Arab World Materials 23 April 2010 00:53 (UTC +04:00)
The killing of al Qaeda's top two leaders in Iraq this week extends a string of smaller successes that may be eroding the group's ability to threaten security, military officials and analysts said on Thursday, Reuters reported.
Military gains seen sapping Iraq al Qaeda strength

The killing of al Qaeda's top two leaders in Iraq this week extends a string of smaller successes that may be eroding the group's ability to threaten security, military officials and analysts said on Thursday, Reuters reported.

The gains reported by U.S. and Iraqi officials against the Sunni Islamists look significant, coming at a time of vulnerability created by a March 7 election that produced no clear winner and what is shaping up to be a protracted political vacuum.

"We have arrested dozens of top figures of al Qaeda and got information from them that is very important. The arrests will continue for weeks and these weeks will be black for al Qaeda," Baghdad security spokesman Maj. Gen. Qassim al-Moussawi said.

"We have information that most of the remaining leadership of al Qaeda has begun to flee Iraq. We have issued orders to close the border and check people leaving," he told Reuters.

The blows against al Qaeda came to light after the killing by Iraqi and U.S. forces on Sunday of Abu Ayyub al-Masri, al Qaeda's leader in Iraq, and Abu Omar al-Baghdadi, the purported head of a local affiliate, the Islamic State of Iraq.

U.S. officials called the killings a potentially devastating blow and Moussawi said al Qaeda in Iraq was in a "state of confusion and disarray" -- a view shared by some experts.

"Members of al Qaeda understand from day one that one day they will die, and the network's structure is built on people who can be replaced," said Mustafa al-Ani, an analyst at the Dubai-based Gulf Research Centre.

"But killing leaders has an impact because their replacements may not be of the same quality. The quality of al Qaeda in Iraq is no doubt being eroded," he added.

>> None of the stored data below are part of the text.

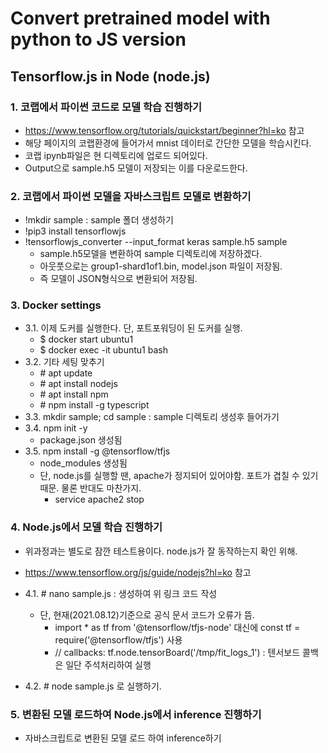 # Convert pretrained model with python to JS version

## Tensorflow.js in Node (node.js)
### 1. 코랩에서 파이썬 코드로 모델 학습 진행하기
- https://www.tensorflow.org/tutorials/quickstart/beginner?hl=ko 참고
- 해당 페이지의 코랩환경에 들어가서  mnist 데이터로 간단한 모델을 학습시킨다.
- 코랩 ipynb파일은 현 디렉토리에 업로드 되어있다.
- Output으로 sample.h5 모델이 저장되는 이를 다운로드한다.

### 2. 코랩에서 파이썬 모델을 자바스크립트 모델로 변환하기
- !mkdir sample : sample 폴더 생성하기
- !pip3 install tensorflowjs
- !tensorflowjs_converter --input_format keras  sample.h5  sample
  - sample.h5모델을 변환하여 sample 디렉토리에 저장하겠다.
  - 아웃풋으로는 group1-shard1of1.bin,  model.json 파일이 저장됨.
  - 즉 모델이 JSON형식으로 변환되어 저장됨.

### 3. Docker settings
- 3.1. 이제 도커를 실행한다. 단, 포트포워딩이 된 도커를 실행.
  - $ docker start ubuntu1
  - $ docker exec -it ubuntu1 bash
- 3.2. 기타 세팅 맞추기
  - \# apt update
  - \# apt install nodejs
  - \# apt install npm
  - \# npm install -g typescript
- 3.3. mkdir sample; cd sample  :  sample 디렉토리 생성후 들어가기
- 3.4. npm init -y
  - package.json 생성됨
- 3.5. npm install -g @tensorflow/tfjs  
  - node_modules 생성됨
  - 단, node.js를 실행할 땐, apache가 정지되어 있어야함. 포트가 겹칠 수 있기 때문. 물론 반대도 마찬가지.
    - service apache2 stop

### 4. Node.js에서 모델 학습 진행하기
- 위과정과는 별도로 잠깐 테스트용이다. node.js가 잘 동작하는지 확인 위해.
- https://www.tensorflow.org/js/guide/nodejs?hl=ko 참고
- 4.1. \# nano sample.js : 생성하여 위 링크 코드 작성
  - 단, 현재(2021.08.12)기준으로 공식 문서 코드가 오류가 뜸.
    - import * as tf from '@tensorflow/tfjs-node' 대신에  const tf = require('@tensorflow/tfjs') 사용
    - // callbacks: tf.node.tensorBoard('/tmp/fit_logs_1') : 텐서보드 콜백은 일단 주석처리하여 실행

- 4.2. \# node sample.js 로 실행하기.

### 5. 변환된 모델 로드하여 Node.js에서 inference 진행하기
- 자바스크립트로 변환된 모델 로드 하여 inference하기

On Thursday, Moussawi told reporters of the capture of a man called Manaf Abdul Rahim al-Rawi in Baghdad on March 11 at the start of an anti-al Qaeda operation codenamed "Lion's Leap" and which led up to the killings of Masri and Baghdadi.

That operation began just days after the inconclusive parliamentary elections and amid fears that political uncertainty over the formation of a government would result in a spike in sectarian violence.

Minority Sunnis backed the alliance that won the most seats, and will be angry if they are not in the next government.

Frustrations among Sunnis, who dominated Iraq under Saddam Hussein, over the rise of Shi'ite power following the 2003 U.S.-led invasion fuelled an insurgency and the sectarian war.

'SUCCESS BEGETS SUCCESS'

Rawi's capture helped Iraqi security forces track down other al Qaeda leaders, Moussawi said.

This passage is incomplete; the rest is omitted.